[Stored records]
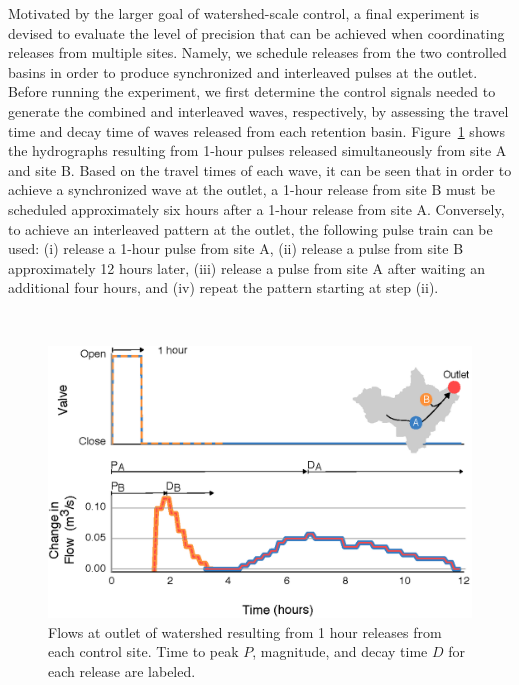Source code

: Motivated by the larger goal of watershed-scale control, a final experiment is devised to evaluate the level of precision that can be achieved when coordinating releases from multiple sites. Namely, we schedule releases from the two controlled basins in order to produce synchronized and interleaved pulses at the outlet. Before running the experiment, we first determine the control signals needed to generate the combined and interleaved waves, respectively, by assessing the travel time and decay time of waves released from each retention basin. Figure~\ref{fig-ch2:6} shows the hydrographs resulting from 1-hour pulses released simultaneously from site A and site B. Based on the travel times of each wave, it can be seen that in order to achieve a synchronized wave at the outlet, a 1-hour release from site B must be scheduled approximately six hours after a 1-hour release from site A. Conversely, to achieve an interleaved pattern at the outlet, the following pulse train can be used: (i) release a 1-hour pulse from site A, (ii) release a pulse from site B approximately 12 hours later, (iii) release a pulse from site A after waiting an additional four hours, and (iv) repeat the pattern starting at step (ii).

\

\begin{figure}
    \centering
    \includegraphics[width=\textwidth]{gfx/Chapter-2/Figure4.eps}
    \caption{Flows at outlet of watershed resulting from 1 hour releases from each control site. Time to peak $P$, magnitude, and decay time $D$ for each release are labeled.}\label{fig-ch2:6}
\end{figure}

DESCRIPTION OF THE TASK:
All lines above must be repeated exactly, and the pictures must be omitted.

REPLY:
Source code

: Motivated by the larger goal of watershed-scale control, a final experiment is devised to evaluate the level of precision that can be achieved when coordinating releases from multiple sites. Namely, we schedule releases from the two controlled basins in order to produce synchronized and interleaved pulses at the outlet. Before running the experiment, we first determine the control signals needed to generate the combined and interleaved waves, respectively, by assessing the travel time and decay time of waves released from each retention basin. Figure~\ref{fig-ch2:6} shows the hydrographs resulting from 1-hour pulses released simultaneously from site A and site B. Based on the travel times of each wave, it can be seen that in order to achieve a synchronized wave at the outlet, a 1-hour release from site B must be scheduled approximately six hours after a 1-hour release from site A. Conversely, to achieve an interleaved pattern at the outlet, the following pulse train can be used: (i) release a 1-hour pulse from site A, (ii) release a pulse from site B approximately 12 hours later, (iii) release a pulse from site A after waiting an additional four hours, and (iv) repeat the pattern starting at step (ii).

\

\begin{figure}
    \centering
    \includegraphics[width=\textwidth]{gfx/Chapter-2/Figure4.eps}
    \caption{Flows at outlet of watershed resulting from 1 hour releases from each control site. Time to peak $P$, magnitude, and decay time $D$ for each release are labeled.}\label{fig-ch2:6}
\end{figure}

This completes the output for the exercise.